Brendan Larder, with Virco, discussed Virco's genotype interpretation system
called Virtual Phenotype. The Belgium-based Virco has a database of over 30,000
genotypes and 40,000 phenotypes, with 13,000 matched samples. The system uses a
computerized approach to match a genotype sample from a patient with the
genotypes in the system. Upon retrieving phenotypes from the matching samples in
the database, they calculate the phenotype for the submitted patient sample. The
result is a quantified prediction of phenotype sensitivity of the patient's
sample. Larder reported data showing a correlation between Virtual Phenotype and
actual phenotype. He also suggested Virtual Phenotype was a more accurate
predictor of resistance than "rules based" genotype systems that they
compared.
Resistance
Prevalence.
Quest Labs and Stanford University reported from a database (11,000 samples)
which they collected that over a 24-month period, there has been a significant
increase in multi-drug resistance in patient samples submitted for testing to a
clinical lab. Significant increases from 1998 to 1999 were observed in the
percent of samples resistant for the NNRTIs nevirapine (S1 '98: 22.2%; Q4 '99
43%), delavirdine (S1 '98: 19.8%; Q4 '99 39%), and efavirenz (S1 '98: 18%; Q4
'99: 38%). The frequency of the K103N mutation associated with NNRTI resistance
has more than doubled, accounting for NNRTI resistance. Lesser increases were
seen in NRTI and PI resistances. The authors concluded that the development of
new drugs designed specifically to target the most common resistant variants of
HIV-1 RT and protease may prove to be a more effective strategy for combating
the spread of resistant virus.
Resistance
In Newly Infected.
Virologic and Aaron Diamond AIDS Research Center reported on their monitoring of
the incidence of drug resistance among newly infected individuals. They assessed
baseline resistance in all 41 newly infecteds referred to the ADARC during April
1 1999 to March 31 2000. Three patients were identified with significant
phenotypic resistance to any drug, including two cases of multi-drug resistance.

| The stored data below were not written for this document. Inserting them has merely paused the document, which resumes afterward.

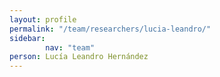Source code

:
 ```yaml
---
layout: profile
permalink: "/team/researchers/lucia-leandro/"
sidebar:
        nav: "team"
person: Lucía Leandro Hernández
---
```

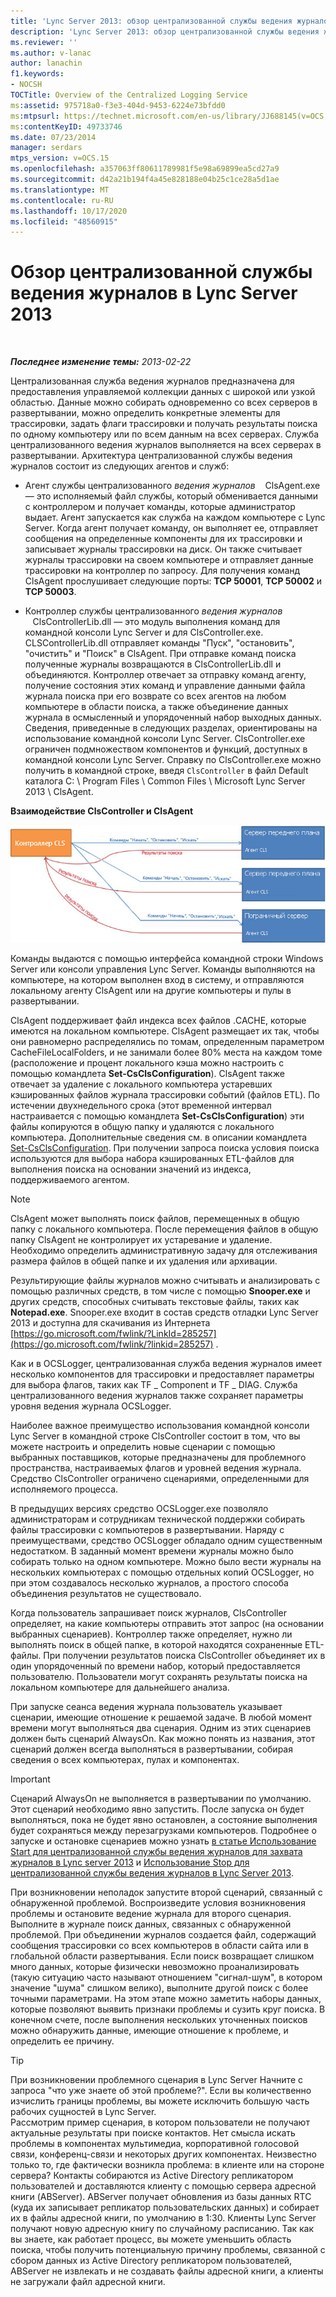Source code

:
 ```yaml
---
title: 'Lync Server 2013: обзор централизованной службы ведения журналов'
description: 'Lync Server 2013: обзор централизованной службы ведения журналов.'
ms.reviewer: ''
ms.author: v-lanac
author: lanachin
f1.keywords:
- NOCSH
TOCTitle: Overview of the Centralized Logging Service
ms:assetid: 975718a0-f3e3-404d-9453-6224e73bfdd0
ms:mtpsurl: https://technet.microsoft.com/en-us/library/JJ688145(v=OCS.15)
ms:contentKeyID: 49733746
ms.date: 07/23/2014
manager: serdars
mtps_version: v=OCS.15
ms.openlocfilehash: a357063ff80611789981f5e98a69899ea5cd27a9
ms.sourcegitcommit: d42a21b194f4a45e828188e04b25c1ce28a5d1ae
ms.translationtype: MT
ms.contentlocale: ru-RU
ms.lasthandoff: 10/17/2020
ms.locfileid: "48560915"
---
```

# <a name="overview-of-the-centralized-logging-service-in-lync-server-2013"></a>Обзор централизованной службы ведения журналов в Lync Server 2013

<div data-xmlns="http://www.w3.org/1999/xhtml">

<div class="topic" data-xmlns="http://www.w3.org/1999/xhtml" data-msxsl="urn:schemas-microsoft-com:xslt" data-cs="https://msdn.microsoft.com/">

<div data-asp="https://msdn2.microsoft.com/asp">



</div>

<div id="mainSection">

<div id="mainBody">

<span> </span>

_**Последнее изменение темы:** 2013-02-22_

Централизованная служба ведения журналов предназначена для предоставления управляемой коллекции данных с широкой или узкой областью. Данные можно собирать одновременно со всех серверов в развертывании, можно определить конкретные элементы для трассировки, задать флаги трассировки и получать результаты поиска по одному компьютеру или по всем данным на всех серверах. Служба централизованного ведения журналов выполняется на всех серверах в развертывании. Архитектура централизованной службы ведения журналов состоит из следующих агентов и служб:

  - Агент службы централизованного *ведения журналов*    ClsAgent.exe — это исполняемый файл службы, который обменивается данными с контроллером и получает команды, которые администратор выдает. Агент запускается как служба на каждом компьютере с Lync Server. Когда агент получает команду, он выполняет ее, отправляет сообщения на определенные компоненты для их трассировки и записывает журналы трассировки на диск. Он также считывает журналы трассировки на своем компьютере и отправляет данные трассировки на контроллер по запросу. Для получения команд ClsAgent прослушивает следующие порты: **TCP 50001**, **TCP 50002** и **TCP 50003**.

  - Контроллер службы централизованного *ведения журналов*    ClsControllerLib.dll — это модуль выполнения команд для командной консоли Lync Server и для ClsController.exe. CLSControllerLib.dll отправляет команды "Пуск", "остановить", "очистить" и "Поиск" в ClsAgent. При отправке команд поиска полученные журналы возвращаются в ClsControllerLib.dll и объединяются. Контроллер отвечает за отправку команд агенту, получение состояния этих команд и управление данными файла журнала поиска при его возврате со всех агентов на любом компьютере в области поиска, а также объединение данных журнала в осмысленный и упорядоченный набор выходных данных. Сведения, приведенные в следующих разделах, ориентированы на использование командной консоли Lync Server. ClsController.exe ограничен подмножеством компонентов и функций, доступных в командной консоли Lync Server. Справку по ClsController.exe можно получить в командной строке, введя `ClsController` в файл Default каталога C: \\ Program Files \\ Common Files \\ Microsoft Lync Server 2013 \\ ClsAgent.

**Взаимодействие ClsController и ClsAgent**

![Отношение между CLSController и CLSAgent.](images/JJ688145.68c90811-5cf9-4a84-95b7-ea9ffc61eac4(OCS.15).jpg "Отношение между CLSController и CLSAgent.")

Команды выдаются с помощью интерфейса командной строки Windows Server или консоли управления Lync Server. Команды выполняются на компьютере, на котором выполнен вход в систему, и отправляются локальному агенту ClsAgent или на другие компьютеры и пулы в развертывании.

ClsAgent поддерживает файл индекса всех файлов .CACHE, которые имеются на локальном компьютере. ClsAgent размещает их так, чтобы они равномерно распределялись по томам, определенным параметром CacheFileLocalFolders, и не занимали более 80% места на каждом томе (расположение и процент локального кэша можно настроить с помощью командлета **Set-CsClsConfiguration**). ClsAgent также отвечает за удаление с локального компьютера устаревших кэшированных файлов журнала трассировки событий (файлов ETL). По истечении двухнедельного срока (этот временной интервал настраивается с помощью командлета **Set-CsClsConfiguration**) эти файлы копируются в общую папку и удаляются с локального компьютера. Дополнительные сведения см. в описании командлета [Set-CsClsConfiguration](https://docs.microsoft.com/powershell/module/skype/Set-CsClsConfiguration). При получении запроса поиска условия поиска используются для выбора набора кэшированных ETL-файлов для выполнения поиска на основании значений из индекса, поддерживаемого агентом.

<div>


> [!NOTE]  
> ClsAgent может выполнять поиск файлов, перемещенных в общую папку с локального компьютера. После перемещения файлов в общую папку ClsAgent не контролирует их устаревание и удаление. Необходимо определить административную задачу для отслеживания размера файлов в общей папке и их удаления или архивации.



</div>

Результирующие файлы журналов можно считывать и анализировать с помощью различных средств, в том числе с помощью **Snooper.exe** и других средств, способных считывать текстовые файлы, таких как **Notepad.exe**. Snooper.exe входит в состав средств отладки Lync Server 2013 и доступна для скачивания из Интернета [https://go.microsoft.com/fwlink/?LinkId=285257](https://go.microsoft.com/fwlink/?linkid=285257) .

Как и в OCSLogger, централизованная служба ведения журналов имеет несколько компонентов для трассировки и предоставляет параметры для выбора флагов, таких как TF \_ Component и TF \_ DIAG. Служба централизованного ведения журналов также сохраняет параметры уровня ведения журнала OCSLogger.

Наиболее важное преимущество использования командной консоли Lync Server в командной строке ClsController состоит в том, что вы можете настроить и определить новые сценарии с помощью выбранных поставщиков, которые предназначены для проблемного пространства, настраиваемых флагов и уровней ведения журнала. Средство ClsController ограничено сценариями, определенными для исполняемого процесса.

В предыдущих версиях средство OCSLogger.exe позволяло администраторам и сотрудникам технической поддержки собирать файлы трассировки с компьютеров в развертывании. Наряду с преимуществами, средство OCSLogger обладало одним существенным недостатком. В заданный момент времени журналы можно было собирать только на одном компьютере. Можно было вести журналы на нескольких компьютерах с помощью отдельных копий OCSLogger, но при этом создавалось несколько журналов, а простого способа объединения результатов не существовало.

Когда пользователь запрашивает поиск журналов, ClsController определяет, на какие компьютеры отправить этот запрос (на основании выбранных сценариев). Контроллер также определяет, нужно ли выполнять поиск в общей папке, в которой находятся сохраненные ETL-файлы. При получении результатов поиска ClsController объединяет их в один упорядоченный по времени набор, который предоставляется пользователю. Пользователи могут сохранять результаты поиска на локальном компьютере для дальнейшего анализа.

При запуске сеанса ведения журнала пользователь указывает сценарии, имеющие отношение к решаемой задаче. В любой момент времени могут выполняться два сценария. Одним из этих сценариев должен быть сценарий AlwaysOn. Как можно понять из названия, этот сценарий должен всегда выполняться в развертывании, собирая сведения о всех компьютерах, пулах и компонентах.

<div>


> [!IMPORTANT]  
> Сценарий AlwaysOn не выполняется в развертывании по умолчанию. Этот сценарий необходимо явно запустить. После запуска он будет выполняться, пока не будет явно остановлен, а состояние выполнения будет сохраняться между перезагрузками компьютеров. Подробнее о запуске и остановке сценариев можно узнать <A href="lync-server-2013-using-start-for-the-centralized-logging-service-to-capture-logs.md">в статье Использование Start для централизованной службы ведения журналов для захвата журналов в Lync server 2013</A> и <A href="lync-server-2013-using-stop-for-the-centralized-logging-service.md">Использование Stop для централизованной службы ведения журналов в Lync Server 2013</A>.



</div>

При возникновении неполадок запустите второй сценарий, связанный с обнаруженной проблемой. Воспроизведите условия возникновения проблемы и остановите ведение журнала для второго сценария. Выполните в журнале поиск данных, связанных с обнаруженной проблемой. При объединении журналов создается файл, содержащий сообщения трассировки со всех компьютеров в области сайта или в глобальной области развертывания. Если поиск возвращает слишком много данных, которые физически невозможно проанализировать (такую ситуацию часто называют отношением "сигнал-шум", в котором значение "шума" слишком велико), выполните другой поиск с более точными параметрами. На этом этапе можно заметить наборы данных, которые позволяют выявить признаки проблемы и сузить круг поиска. В конечном счете, после выполнения нескольких уточненных поисков можно обнаружить данные, имеющие отношение к проблеме, и определить ее причину.

<div>


> [!TIP]  
> При возникновении проблемного сценария в Lync Server Начните с запроса "что уже знаете об этой проблеме?". Если вы количественно изчислить границы проблемы, вы можете исключить большую часть рабочих сущностей в Lync Server.<BR>Рассмотрим пример сценария, в котором пользователи не получают актуальные результаты при поиске контактов. Нет смысла искать проблемы в компонентах мультимедиа, корпоративной голосовой связи, конференц-связи и некоторых других компонентах. Неизвестно только то, где фактически возникла проблема: в клиенте или на стороне сервера? Контакты собираются из Active Directory репликатором пользователей и доставляются клиенту с помощью сервера адресной книги (ABServer). ABServer получает обновления из базы данных RTC (куда их записывает репликатор пользовательских данных) и собирает их в файлы адресной книги, по умолчанию в 1:30. Клиенты Lync Server получают новую адресную книгу по случайному расписанию. Так как вы знаете, как работает процесс, вы можете уменьшить область поиска, чтобы получить потенциальную причину проблемы, связанной с сбором данных из Active Directory репликатором пользователей, ABServer не извлекать и не создавать файлы адресной книги, а клиенты не загружали файл адресной книги.



</div>

</div>

<span> </span>

</div>

</div>

</div>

MDR virus number 1 revealed a highly reduced susceptibility to all protease
inhibitors beside amprenavir, as well as 49-fold reduced susceptibility to AZT
(genotype- RT M41L, D67N/S, T69D, V118I, T215Y; protease- K20I, M36I, M46I,
L90M). Number 2 virus: >50 fold reduced susceptibility to all 3 NNRTIs and an
intermediate 6-fold resistance to NFV (genotype: RT K103N, Y181C; protease:
K20I, M36I, L90M). Number 3 virus: high resistance to NVP (10.9-fold) and DLV
(33.6 fold) was detected.
The overall prevalence of any resistance conferring codon changes in RT was 27% (10/36). Substitutions frequently involved in protease gene polymorphisms were L63P/Q/C/S (53%), V77I (28%), L10F/I (13%), I93L (25%), and M36I (15%). L90M was the only primary mutation detected in protease (5%). Hypersensitivity to any NNRTI (<0.5 fold) was seen in six individuals, of whom only two showed classical AZT mutations. The authors concluded that in comparison to previous years they documented increasing prevalence of genotypic altered viruses. Clinical relevance has yet to be established. (See Tables 1 & 2; Much thanks to Virologics, Inc for the use of these slides)
Table
1 shows
the incidence of resistant virus transmitted to newly infected individuals by
certain geographic areas. It appears the incidence varies geographcally.
Table
2
indicates that the incidence of transmitted resistant virus has increased in the
last 2 years, suggesting it may continue to increase.